* **WHAT IS EXPECTED**:
Which lines of the entries contain the word "peut"? Please list them.

* **DATA SUPPLIED**:
::::
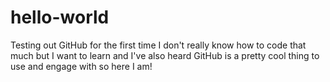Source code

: # hello-world
Testing out GitHub for the first time
I don't really know how to code that much but I want to learn and I've also heard GitHub is a pretty cool thing to use and engage with so here I am!
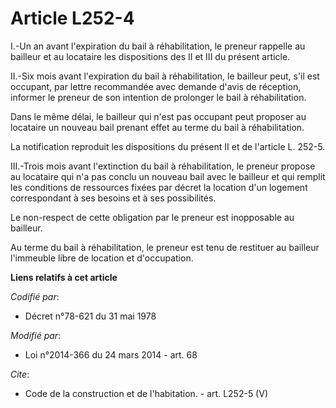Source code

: # Article L252-4

I.-Un an avant l'expiration du bail à réhabilitation, le preneur rappelle au bailleur et au locataire les dispositions des II
et III du présent article. 

II.-Six mois avant l'expiration du bail à réhabilitation, le bailleur peut, s'il est occupant, par lettre recommandée avec
demande d'avis de réception, informer le preneur de son intention de prolonger le bail à réhabilitation. 

Dans le même délai, le bailleur qui n'est pas occupant peut proposer au locataire un nouveau bail prenant effet au terme du
bail à réhabilitation. 

La notification reproduit les dispositions du présent II et de l'article L. 252-5. 

III.-Trois mois avant l'extinction du bail à réhabilitation, le preneur propose au locataire qui n'a pas conclu un nouveau
bail avec le bailleur et qui remplit les conditions de ressources fixées par décret la location d'un logement correspondant à
ses besoins et à ses possibilités. 

Le non-respect de cette obligation par le preneur est inopposable au bailleur. 

Au terme du bail à réhabilitation, le preneur est tenu de restituer au bailleur l'immeuble libre de location et d'occupation.

**Liens relatifs à cet article**

_Codifié par_:

  - Décret n°78-621 du 31 mai 1978

_Modifié par_:

  - Loi n°2014-366 du 24 mars 2014 - art. 68

_Cite_:

  - Code de la construction et de l'habitation. - art. L252-5 (V)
::::
* **EXPECTED ANSWER**:
II.-Six mois avant l'expiration du bail à réhabilitation, le bailleur peut, s'il est occupant, par lettre recommandée avec
Dans le même délai, le bailleur qui n'est pas occupant peut proposer au locataire un nouveau bail prenant effet au terme du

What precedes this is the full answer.